TASK TO CARRY OUT: Within the material, how many of the lines include the word "derivationbox"? State only that number.

+++

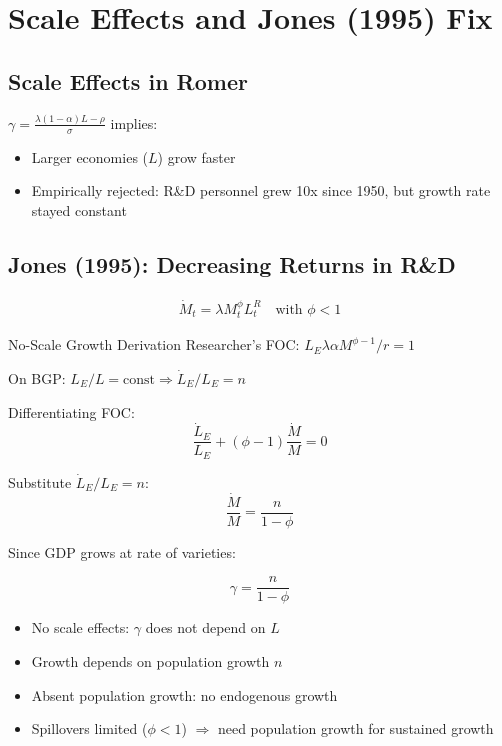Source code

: \documentclass[a4paper,11pt]{article}
\begin{document}
\clearpage

\section{Scale Effects and Jones (1995) Fix}

\subsection*{Scale Effects in Romer}
\begin{tcolorbox}[colback=yellow!10,colframe=yellow!60,title=Problem]
$\gamma = \frac{\lambda(1-\alpha)L - \rho}{\sigma}$ implies:
\begin{itemize}
    \item Larger economies ($L$) grow faster
    \item Empirically rejected: R\&D personnel grew 10x since 1950, but growth rate stayed constant
\end{itemize}
\end{tcolorbox}

\subsection*{Jones (1995): Decreasing Returns in R\&D}
\begin{align*}
\dot{M}_t = \lambda M_t^\phi L_t^R \quad \text{with } \phi < 1
\tag{Jones R\&D}
\end{align*}

\begin{derivationbox}{No-Scale Growth Derivation}
Researcher's FOC: $L_E \lambda \alpha M^{\phi-1} / r = 1$

On BGP: $L_E / L = \text{const} \Rightarrow \dot{L}_E / L_E = n$

Differentiating FOC:
\[
\frac{\dot{L}_E}{L_E} + (\phi - 1)\frac{\dot{M}}{M} = 0
\]

Substitute $\dot{L}_E / L_E = n$:
\[
\frac{\dot{M}}{M} = \frac{n}{1 - \phi}
\]

Since GDP grows at rate of varieties:
\end{derivationbox}

\begin{resultbox}
\[
\boxed{\gamma = \frac{n}{1-\phi}}
\tag{Jones Growth}
\]
\end{resultbox}

\medskip
\begin{tcolorbox}[colback=green!5,colframe=green3,title=Key Insight]
\begin{itemize}
    \item No scale effects: $\gamma$ does not depend on $L$
    \item Growth depends on population growth $n$
    \item Absent population growth: no endogenous growth
    \item Spillovers limited ($\phi < 1$) $\Rightarrow$ need population growth for sustained growth
\end{itemize}
\end{tcolorbox}
\end{document}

+++

REPLY TO THE EXERCISE: 2